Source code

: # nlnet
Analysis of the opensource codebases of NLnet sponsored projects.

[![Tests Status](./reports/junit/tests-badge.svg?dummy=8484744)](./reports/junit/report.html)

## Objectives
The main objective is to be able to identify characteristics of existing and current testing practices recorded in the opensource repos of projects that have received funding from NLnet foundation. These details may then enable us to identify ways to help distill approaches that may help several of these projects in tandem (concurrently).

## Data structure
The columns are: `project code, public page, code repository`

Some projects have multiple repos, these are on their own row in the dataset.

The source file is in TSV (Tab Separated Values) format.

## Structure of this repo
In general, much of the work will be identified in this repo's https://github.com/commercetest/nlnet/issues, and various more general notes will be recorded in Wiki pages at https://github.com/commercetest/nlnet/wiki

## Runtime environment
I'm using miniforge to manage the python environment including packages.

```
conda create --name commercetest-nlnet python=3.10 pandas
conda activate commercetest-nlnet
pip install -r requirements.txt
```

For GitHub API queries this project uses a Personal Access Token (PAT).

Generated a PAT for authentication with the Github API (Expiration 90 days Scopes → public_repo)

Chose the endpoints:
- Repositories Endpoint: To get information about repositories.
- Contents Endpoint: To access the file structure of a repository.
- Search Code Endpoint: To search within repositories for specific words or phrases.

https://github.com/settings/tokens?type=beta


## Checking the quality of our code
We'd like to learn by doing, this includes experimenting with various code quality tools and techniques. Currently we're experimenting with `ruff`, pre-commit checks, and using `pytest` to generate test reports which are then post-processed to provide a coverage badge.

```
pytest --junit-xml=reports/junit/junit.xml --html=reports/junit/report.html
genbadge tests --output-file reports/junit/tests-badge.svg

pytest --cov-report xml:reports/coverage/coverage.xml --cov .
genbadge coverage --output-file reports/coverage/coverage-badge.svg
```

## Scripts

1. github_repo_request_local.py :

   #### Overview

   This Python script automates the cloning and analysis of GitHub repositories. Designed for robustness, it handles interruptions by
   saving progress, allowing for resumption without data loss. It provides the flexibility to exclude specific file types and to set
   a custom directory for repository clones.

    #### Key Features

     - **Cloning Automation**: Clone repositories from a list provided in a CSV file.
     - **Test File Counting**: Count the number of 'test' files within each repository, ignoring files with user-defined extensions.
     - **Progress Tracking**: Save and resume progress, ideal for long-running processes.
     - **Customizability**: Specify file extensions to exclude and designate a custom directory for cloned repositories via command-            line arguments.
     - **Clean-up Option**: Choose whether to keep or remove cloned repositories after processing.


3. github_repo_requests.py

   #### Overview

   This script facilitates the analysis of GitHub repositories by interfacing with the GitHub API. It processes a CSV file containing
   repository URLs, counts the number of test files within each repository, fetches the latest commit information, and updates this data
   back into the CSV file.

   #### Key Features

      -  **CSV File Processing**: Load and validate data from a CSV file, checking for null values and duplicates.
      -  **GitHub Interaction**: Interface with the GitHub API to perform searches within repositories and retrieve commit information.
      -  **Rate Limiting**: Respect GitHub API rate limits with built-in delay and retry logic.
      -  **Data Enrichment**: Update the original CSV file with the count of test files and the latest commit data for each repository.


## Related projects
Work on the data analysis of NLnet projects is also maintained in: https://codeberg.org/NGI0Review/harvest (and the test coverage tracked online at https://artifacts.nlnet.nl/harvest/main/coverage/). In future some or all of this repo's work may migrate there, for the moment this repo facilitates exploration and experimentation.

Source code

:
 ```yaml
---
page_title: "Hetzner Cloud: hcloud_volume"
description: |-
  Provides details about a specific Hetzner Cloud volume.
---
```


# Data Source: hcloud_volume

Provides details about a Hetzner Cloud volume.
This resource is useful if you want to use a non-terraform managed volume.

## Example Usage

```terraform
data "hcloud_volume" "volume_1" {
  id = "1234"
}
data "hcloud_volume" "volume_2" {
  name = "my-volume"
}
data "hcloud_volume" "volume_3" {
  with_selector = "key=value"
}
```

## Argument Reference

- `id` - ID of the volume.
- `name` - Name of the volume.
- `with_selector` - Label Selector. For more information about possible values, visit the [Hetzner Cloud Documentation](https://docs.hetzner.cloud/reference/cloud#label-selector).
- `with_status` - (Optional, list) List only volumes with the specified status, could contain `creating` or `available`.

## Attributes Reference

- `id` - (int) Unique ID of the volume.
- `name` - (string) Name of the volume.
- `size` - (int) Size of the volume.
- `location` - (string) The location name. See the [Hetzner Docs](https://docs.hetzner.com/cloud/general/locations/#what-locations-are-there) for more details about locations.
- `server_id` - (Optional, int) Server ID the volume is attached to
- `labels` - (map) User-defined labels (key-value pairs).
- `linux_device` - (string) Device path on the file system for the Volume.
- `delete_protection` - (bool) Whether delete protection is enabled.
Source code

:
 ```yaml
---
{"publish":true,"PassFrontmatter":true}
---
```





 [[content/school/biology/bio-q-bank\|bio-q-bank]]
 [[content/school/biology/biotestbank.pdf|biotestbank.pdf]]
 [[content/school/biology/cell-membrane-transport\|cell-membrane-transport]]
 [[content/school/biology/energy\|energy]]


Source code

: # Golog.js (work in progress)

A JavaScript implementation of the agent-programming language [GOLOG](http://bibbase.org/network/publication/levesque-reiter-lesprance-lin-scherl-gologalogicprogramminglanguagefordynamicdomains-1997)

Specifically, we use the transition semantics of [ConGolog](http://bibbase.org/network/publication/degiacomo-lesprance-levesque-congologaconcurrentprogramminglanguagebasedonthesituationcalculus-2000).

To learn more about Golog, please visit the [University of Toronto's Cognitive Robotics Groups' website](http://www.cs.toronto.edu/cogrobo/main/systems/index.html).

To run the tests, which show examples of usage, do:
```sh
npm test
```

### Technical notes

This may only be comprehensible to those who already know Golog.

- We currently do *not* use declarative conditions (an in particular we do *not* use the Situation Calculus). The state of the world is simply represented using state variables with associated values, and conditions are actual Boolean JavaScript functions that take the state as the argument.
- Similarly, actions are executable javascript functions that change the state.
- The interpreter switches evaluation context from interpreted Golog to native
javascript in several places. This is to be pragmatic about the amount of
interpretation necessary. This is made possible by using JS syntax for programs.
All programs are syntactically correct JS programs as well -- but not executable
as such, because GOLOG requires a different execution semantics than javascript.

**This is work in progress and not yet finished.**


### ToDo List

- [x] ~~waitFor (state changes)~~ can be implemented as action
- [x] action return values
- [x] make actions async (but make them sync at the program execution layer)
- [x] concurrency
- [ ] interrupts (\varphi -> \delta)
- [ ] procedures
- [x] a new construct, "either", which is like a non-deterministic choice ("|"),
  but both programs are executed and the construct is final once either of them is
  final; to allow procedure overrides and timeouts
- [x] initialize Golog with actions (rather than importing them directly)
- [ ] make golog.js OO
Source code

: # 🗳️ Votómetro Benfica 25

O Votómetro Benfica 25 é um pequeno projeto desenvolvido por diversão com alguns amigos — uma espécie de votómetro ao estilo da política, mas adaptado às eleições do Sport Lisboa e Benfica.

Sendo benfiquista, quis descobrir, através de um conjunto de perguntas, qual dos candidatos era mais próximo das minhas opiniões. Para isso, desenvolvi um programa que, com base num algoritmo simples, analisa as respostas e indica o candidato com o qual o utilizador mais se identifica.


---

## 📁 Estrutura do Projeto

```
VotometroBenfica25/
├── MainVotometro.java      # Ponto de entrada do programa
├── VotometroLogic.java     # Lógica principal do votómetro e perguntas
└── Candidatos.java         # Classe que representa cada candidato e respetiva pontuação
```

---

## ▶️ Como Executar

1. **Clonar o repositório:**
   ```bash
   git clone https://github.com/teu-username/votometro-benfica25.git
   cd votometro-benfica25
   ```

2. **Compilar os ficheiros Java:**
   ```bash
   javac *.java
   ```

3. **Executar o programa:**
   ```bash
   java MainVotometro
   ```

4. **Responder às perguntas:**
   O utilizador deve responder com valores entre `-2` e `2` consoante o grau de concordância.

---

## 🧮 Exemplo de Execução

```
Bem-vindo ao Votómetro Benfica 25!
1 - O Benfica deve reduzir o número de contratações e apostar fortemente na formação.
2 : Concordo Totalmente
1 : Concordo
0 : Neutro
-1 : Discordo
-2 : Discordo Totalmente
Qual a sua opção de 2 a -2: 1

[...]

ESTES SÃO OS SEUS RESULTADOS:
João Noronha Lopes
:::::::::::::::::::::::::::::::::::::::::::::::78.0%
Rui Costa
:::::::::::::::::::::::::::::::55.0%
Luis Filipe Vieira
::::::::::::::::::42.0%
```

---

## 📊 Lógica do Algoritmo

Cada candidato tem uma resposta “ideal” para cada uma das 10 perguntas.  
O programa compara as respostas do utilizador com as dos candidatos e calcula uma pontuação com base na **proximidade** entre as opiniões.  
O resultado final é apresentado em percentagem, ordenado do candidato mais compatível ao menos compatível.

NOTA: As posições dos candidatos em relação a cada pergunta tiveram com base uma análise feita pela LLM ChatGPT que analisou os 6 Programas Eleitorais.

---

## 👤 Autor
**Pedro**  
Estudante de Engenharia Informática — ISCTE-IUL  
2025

• Exercise details:
Would you print exactly, and only, the lines of the data above from the line with "- We currently" through the line with "## ▶️ Como Executar", inclusive?

• Answer to the problem:
- We currently do *not* use declarative conditions (an in particular we do *not* use the Situation Calculus). The state of the world is simply represented using state variables with associated values, and conditions are actual Boolean JavaScript functions that take the state as the argument.
- Similarly, actions are executable javascript functions that change the state.
- The interpreter switches evaluation context from interpreted Golog to native
javascript in several places. This is to be pragmatic about the amount of
interpretation necessary. This is made possible by using JS syntax for programs.
All programs are syntactically correct JS programs as well -- but not executable
as such, because GOLOG requires a different execution semantics than javascript.

**This is work in progress and not yet finished.**


### ToDo List

- [x] ~~waitFor (state changes)~~ can be implemented as action
- [x] action return values
- [x] make actions async (but make them sync at the program execution layer)
- [x] concurrency
- [ ] interrupts (\varphi -> \delta)
- [ ] procedures
- [x] a new construct, "either", which is like a non-deterministic choice ("|"),
  but both programs are executed and the construct is final once either of them is
  final; to allow procedure overrides and timeouts
- [x] initialize Golog with actions (rather than importing them directly)
- [ ] make golog.js OO
Source code

: # 🗳️ Votómetro Benfica 25

O Votómetro Benfica 25 é um pequeno projeto desenvolvido por diversão com alguns amigos — uma espécie de votómetro ao estilo da política, mas adaptado às eleições do Sport Lisboa e Benfica.

Sendo benfiquista, quis descobrir, através de um conjunto de perguntas, qual dos candidatos era mais próximo das minhas opiniões. Para isso, desenvolvi um programa que, com base num algoritmo simples, analisa as respostas e indica o candidato com o qual o utilizador mais se identifica.


---

## 📁 Estrutura do Projeto

```
VotometroBenfica25/
├── MainVotometro.java      # Ponto de entrada do programa
├── VotometroLogic.java     # Lógica principal do votómetro e perguntas
└── Candidatos.java         # Classe que representa cada candidato e respetiva pontuação
```

---

## ▶️ Como Executar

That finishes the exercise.